Her father Martin said; 'We are so proud of her. It's amazing for a wee girl at that age to be so good at a sport.
"I was a bit reluctant at first cause you didn't really hear of girls being in it, you don't want your wee girl coming and getting hit, and coming home with black eyes.
"But we tried her at it and she loves it, she's never looked back.
"Sometimes you get nervous, that's just natural, but you're always rooting for her."
Coach Alex Mullen who runs the Irvine Vineburgh Boxing Club said he knew almost immediately that Brooke had talent.
"A boxing coach knows quite quickly when someone comes through the doors, starts training, how good they're going to be.

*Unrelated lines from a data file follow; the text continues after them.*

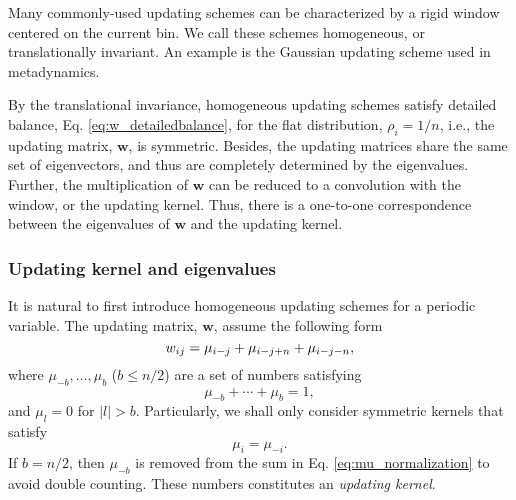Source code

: \documentclass[reprint, floatfix]{revtex4-1}
\begin{document}
Many commonly-used updating schemes
can be characterized by a rigid window
centered on the current bin.
%
We call these schemes homogeneous,
or translationally invariant.
%
An example is the Gaussian updating scheme
used in metadynamics.

By the translational invariance,
homogeneous updating schemes
satisfy detailed balance,
Eq. \eqref{eq:w_detailedbalance},
for the flat distribution, $\rho_i = 1/n$,
i.e., the updating matrix, $\mathbf w$,
is symmetric.
%
Besides, the updating matrices
share the same set of eigenvectors,
and thus are completely determined
by the eigenvalues.
%
Further, the multiplication of $\mathbf w$
can be reduced to a convolution with the window,
or the updating kernel.
%
Thus,
there is a one-to-one correspondence between
the eigenvalues of $\mathbf w$
and the updating kernel.



\subsubsection{\label{sec:bandkernel}
Updating kernel and eigenvalues}






It is natural to first introduce homogeneous updating schemes
for a periodic variable\cite{dama2014}.
%
The updating matrix, $\mathbf w$,
assume the following form
%
\begin{equation}
  w_{ij}
  =
  \mu_{i-j}
  +
  \mu_{i-j+n}
  +
  \mu_{i-j-n}
  ,
\notag
\end{equation}
%
where
$\mu_{-b}, \dots, \mu_b$ ($b \le n/2$)
are a set of numbers satisfying
%
\begin{equation}
  \mu_{-b} + \cdots + \mu_b = 1
  ,
\label{eq:mu_normalization}
\end{equation}
%
and $\mu_l = 0$ for $|l| > b$.
%
Particularly,
we shall only consider symmetric kernels
that satisfy
%
\begin{equation}
  \mu_i = \mu_{-i}
  .
\label{eq:mu_symm}
\end{equation}
%
If $b = n/2$, then $\mu_{-b}$ is removed
from the sum in Eq. \eqref{eq:mu_normalization}
to avoid double counting.
%
These numbers constitutes an \emph{updating kernel}.
\end{document}
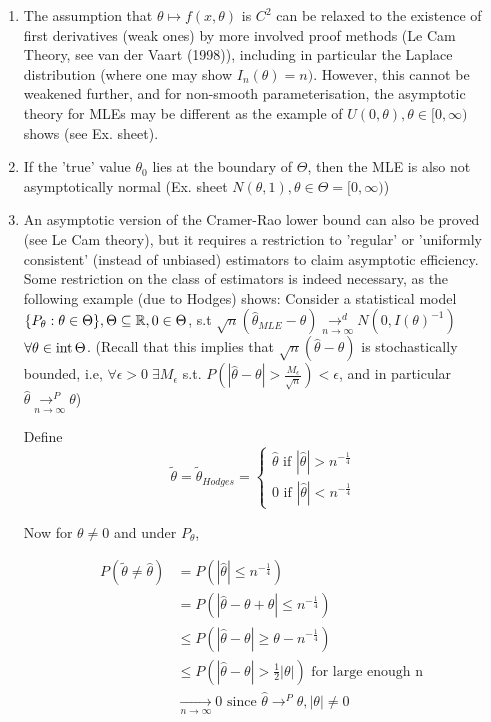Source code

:\documentclass[a4paper]{article}
\begin{document}
\begin{remark}
	\begin{enumerate}
		\item The assumption that $\theta \mapsto f(x,\theta)$ is $C^2$ can be relaxed to the existence of first derivatives (weak ones) by more involved proof methods (Le Cam Theory, see van der Vaart (1998)), including in particular the Laplace distribution (where one may show $I_n(\theta) = n)$. However, this cannot be weakened further, and for non-smooth parameterisation, the asymptotic theory for MLEs may be different as the example of $U(0, \theta), \theta \in [0,\infty)$ shows (see Ex. sheet).

		\item If the 'true' value $\theta_0$ lies at the boundary of $\Theta$, then the MLE is also not asymptotically normal (Ex. sheet $N(\theta, 1), \theta \in \Theta = [0, \infty) $)

		\item An asymptotic version of the Cramer-Rao lower bound can also be proved (see Le Cam theory), but it requires a restriction to 'regular' or 'uniformly consistent' (instead of unbiased) estimators to claim asymptotic efficiency. Some restriction on the class of estimators is indeed necessary, as the following example (due to Hodges) shows:
			Consider a statistical model $\{P_{\theta} : \theta \in \Theta \}, \Theta \subseteq \mathbb{R}, 0 \in  \Theta$, s.t $\sqrt{n}(\hat{\theta}_{MLE} - \theta) \underset{n \to \infty}{\to ^{d}} N(0, I(\theta)^{-1})$ $ \forall \theta \in\operatorname{int}\Theta$. (Recall that this implies that $\sqrt{n}(\hat{\theta} - \theta) $ is stochastically bounded, i.e, $\forall \epsilon > 0 \; \exists M_{\epsilon}$ s.t. $P\left( |\hat{\theta} - \theta| > \frac{M_{\epsilon}}{\sqrt{n} } \right) < \epsilon$, and in particular $\hat{\theta} \underset{n\to \infty}{\to ^{P}} \theta$)

			Define \[
				\tilde{\theta} = \tilde{\theta}_{Hodges} = \begin{cases}
					\hat{\theta} \text{ if } |\hat{\theta}| > n^{- \frac{1}{4}}
					\\
				0 \text{ if } |\hat{\theta}| < n^{- \frac{1}{4}}
			\end{cases}
		\] 

		Now for $\theta \neq 0$ and under $P_\theta$,

		 \begin{align*}
			 P\left( \tilde{\theta} \neq \hat{\theta} \right) &= P\left( |\hat{\theta}| \le n^{- \frac{1}{4}} \right) \\
			 &= P\left( |\hat{\theta} - \theta + \theta| \le n^{- \frac{1}{4}} \right) \\
			 &\le P\left( |\hat{\theta} - \theta| \ge \theta - n^{- \frac{1}{4}} \right) \\
			 &\le P\left( |\hat{\theta} - \theta| > \frac{1}{2}|\theta| \right) \text{ for large enough n } \\
			 &\underset{n\to \infty}{\to } 0 \text{ since  } \hat{\theta} \to ^{P} \theta, |\theta|\neq 0
		 \end{align*}


\end{enumerate}
\end{remark}
\end{document}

"In Brooke's case, that was right away. I knew she was going to be something special.
"She was the only girl in the club and she wanted to spar with the boys. She was a fit wee lassie for nine years old."
"Some people tell me I shouldn't be boxing because I'm a girl but I just say 'well, I can do what I want'."Brooke Neely
He also says he hopes Brooke's achievements inspire more girls to take up the sport.
"There's a lot of misconceptions about boxing that it's just for boys, a boys sport, a man's sport.
"Mothers watch the Rocky films and don't want their girls involved in that but that's not realistic, it's dramatised.
"But girls are getting involved now. Commonwealth Games, Olympic Games, the girls are making a name for themselves.
"I'd love to see more girls coming along to the club and taking up boxing training."
Brooke hopes to one day qualify for the Olympics and says she's determined to become a professional boxer, compete at the highest level she can and win world titles.